The inclusion of a three-week run-in period for all patients provides confidence to the design that patients entering randomisation can engage with dietary change, and thus will provide our first indicator of feasibility. The WFD group from this point on will serve as a comparator in this randomised clinical trial.
Eligibility
Inclusion Criteria:
- Evidence (from multiple sleep latency test, 24-hour polysomnography, or actigraphy) of diagnosis of narcolepsy type 1, narcolepsy type 2 or idiopathic hypersomnia that meets ICSD-3 criteria.
- For the NT1 subtype, patients must have been screened positive for the HLA DQB10602 genotype.
- Body mass index >18.5 kg/m2
- 18 years or over
- Be willing to be involved in dietary change that may include animal protein and fat.
- Be willing to monitor ketones via finger-prick and urinary dipstick.
- Habitual diet is a standard diet consuming a moderate or high carbohydrate level (defined for the study as above 130g carbohydrate/day).
- Willingness to provide informed consent and willingness to participate and comply with the study requirements.
- Access to a computer, laptop, tablet, or smartphone and stable internet access.
- Proficient comprehension of English language (able to independently read information sheet) and availability of a support person during consultations if English comprehension is challenged.
Exclusion Criteria:
- Body mass index <18.5 kg/m2, history of an eating disorder with an EDE-Q score greater than 3.
- Participants who have sustained significant weight loss in the last 3 months (>5% change in total body weight).
- Previous bariatric surgery or current prescription of weight loss medication.
- Diagnosis of unstable psychiatric disorders (excluding anxiety or depression).
- Cognitive impairment that limits ability to understand the study requirements or provide informed consent.
- Physical impairment that limits ability to meet the study requirements.
- Non-English speaking and inability to read the Participant Information Sheet.
- No access to stable internet and device on which to participate in telehealth consultations and complete study questionnaires.
- Person lactating, pregnant or of childbearing potential who are not willing to avoid becoming pregnant during the study period.
- Habitual diet is currently low carbohydrate/ketogenic (defined for the study as <130g carbohydrate/day based on screening 24 food hour recall).
- Habitual diet excludes animal products (e.g.

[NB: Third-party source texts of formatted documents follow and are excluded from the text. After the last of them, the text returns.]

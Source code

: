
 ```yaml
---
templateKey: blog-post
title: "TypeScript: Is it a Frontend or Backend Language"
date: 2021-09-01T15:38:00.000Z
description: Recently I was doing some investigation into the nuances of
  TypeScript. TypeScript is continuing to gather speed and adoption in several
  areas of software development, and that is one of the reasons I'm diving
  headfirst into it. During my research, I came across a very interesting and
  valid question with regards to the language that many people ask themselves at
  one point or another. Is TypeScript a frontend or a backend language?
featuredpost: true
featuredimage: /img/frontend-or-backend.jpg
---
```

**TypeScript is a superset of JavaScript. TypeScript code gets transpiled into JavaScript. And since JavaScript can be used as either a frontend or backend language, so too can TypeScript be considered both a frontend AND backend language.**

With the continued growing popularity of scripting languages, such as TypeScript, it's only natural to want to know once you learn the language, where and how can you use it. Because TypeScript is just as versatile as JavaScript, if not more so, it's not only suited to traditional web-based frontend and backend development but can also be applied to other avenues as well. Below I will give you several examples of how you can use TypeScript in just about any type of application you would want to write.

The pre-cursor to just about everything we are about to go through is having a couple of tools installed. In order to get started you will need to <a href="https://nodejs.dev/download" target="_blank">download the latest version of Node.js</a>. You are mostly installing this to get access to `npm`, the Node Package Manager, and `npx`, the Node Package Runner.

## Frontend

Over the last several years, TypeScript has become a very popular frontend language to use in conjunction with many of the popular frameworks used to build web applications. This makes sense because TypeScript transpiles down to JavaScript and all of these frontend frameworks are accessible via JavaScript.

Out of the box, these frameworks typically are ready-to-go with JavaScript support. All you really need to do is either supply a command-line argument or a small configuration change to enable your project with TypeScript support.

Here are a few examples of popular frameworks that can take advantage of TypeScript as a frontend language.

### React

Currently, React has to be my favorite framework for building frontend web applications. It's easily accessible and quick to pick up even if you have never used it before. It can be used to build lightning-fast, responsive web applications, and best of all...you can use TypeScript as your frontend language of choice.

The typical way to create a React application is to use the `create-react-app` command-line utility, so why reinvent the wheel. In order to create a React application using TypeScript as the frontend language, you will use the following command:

Vegan diet).
- Laboratory parameters that may indicate alternate catalyst for hypersomnolence in the opinion of the study physician, including abnormal: full blood count, thyroid function, Epstein-Barr Virus, erythrocyte sedimentation rate, cortisol, antinuclear antibodies, extractable nuclear antigen test, positive rheumatoid factor, Antistreptolysin O positive, Iron studies or multiple biochemistry panel.
- Participants who have changed their medication prescription or dose within the preceding 4 weeks.
- Participants with inherited metabolic disorders, prior history of hypoglycaemia or insulinoma
- Participants with insulin dependent Type 1 or Type 2 diabetics prescribed insulin which may interfere with the participant's ability to meet the study requirements.
- Participants with uncontrolled medical conditions or patients with significant medical co-morbidities who in the opinion of the study physician, would be at risk of adverse health consequences due to the study intervention (e.g. poorly controlled type 2 diabetic patients who are not prescribed insulin)
- Current cancer diagnosis (excluding skin cancers or benign cancers)
- Current active enrolment in a pharmaceutical or intervention based clinical trial or participant who may have received an investigational new drug within the last 12 weeks.